- [WHAT IS REQUIRED]
Once the line containing "- [ ] **No high/critical" is located, output it and every line after it through the end of the records, exactly as written and nothing else.

[Dataset entries]

####################

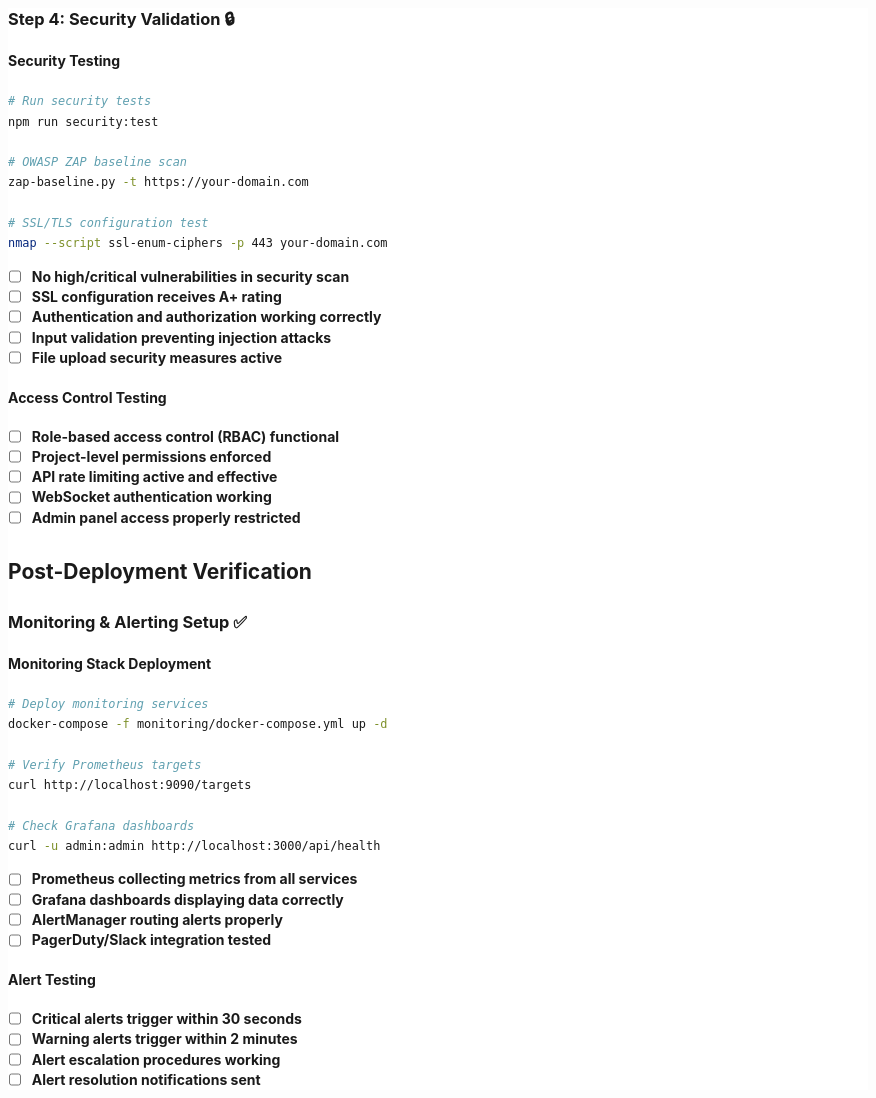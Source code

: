 ### Step 4: Security Validation 🔒

#### Security Testing
```bash
# Run security tests
npm run security:test

# OWASP ZAP baseline scan
zap-baseline.py -t https://your-domain.com

# SSL/TLS configuration test
nmap --script ssl-enum-ciphers -p 443 your-domain.com
```

- [ ] **No high/critical vulnerabilities in security scan**
- [ ] **SSL configuration receives A+ rating**
- [ ] **Authentication and authorization working correctly**
- [ ] **Input validation preventing injection attacks**
- [ ] **File upload security measures active**

#### Access Control Testing
- [ ] **Role-based access control (RBAC) functional**
- [ ] **Project-level permissions enforced**
- [ ] **API rate limiting active and effective**
- [ ] **WebSocket authentication working**
- [ ] **Admin panel access properly restricted**

## Post-Deployment Verification

### Monitoring & Alerting Setup ✅

#### Monitoring Stack Deployment
```bash
# Deploy monitoring services
docker-compose -f monitoring/docker-compose.yml up -d

# Verify Prometheus targets
curl http://localhost:9090/targets

# Check Grafana dashboards
curl -u admin:admin http://localhost:3000/api/health
```

- [ ] **Prometheus collecting metrics from all services**
- [ ] **Grafana dashboards displaying data correctly**
- [ ] **AlertManager routing alerts properly**
- [ ] **PagerDuty/Slack integration tested**

#### Alert Testing
- [ ] **Critical alerts trigger within 30 seconds**
- [ ] **Warning alerts trigger within 2 minutes**
- [ ] **Alert escalation procedures working**
- [ ] **Alert resolution notifications sent**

####################

- [THE ANSWER]
- [ ] **No high/critical vulnerabilities in security scan**
- [ ] **SSL configuration receives A+ rating**
- [ ] **Authentication and authorization working correctly**
- [ ] **Input validation preventing injection attacks**
- [ ] **File upload security measures active**

#### Access Control Testing
- [ ] **Role-based access control (RBAC) functional**
- [ ] **Project-level permissions enforced**
- [ ] **API rate limiting active and effective**
- [ ] **WebSocket authentication working**
- [ ] **Admin panel access properly restricted**

## Post-Deployment Verification

### Monitoring & Alerting Setup ✅

#### Monitoring Stack Deployment
```bash
# Deploy monitoring services
docker-compose -f monitoring/docker-compose.yml up -d

# Verify Prometheus targets
curl http://localhost:9090/targets

# Check Grafana dashboards
curl -u admin:admin http://localhost:3000/api/health
```

- [ ] **Prometheus collecting metrics from all services**
- [ ] **Grafana dashboards displaying data correctly**
- [ ] **AlertManager routing alerts properly**
- [ ] **PagerDuty/Slack integration tested**

#### Alert Testing
- [ ] **Critical alerts trigger within 30 seconds**
- [ ] **Warning alerts trigger within 2 minutes**
- [ ] **Alert escalation procedures working**
- [ ] **Alert resolution notifications sent**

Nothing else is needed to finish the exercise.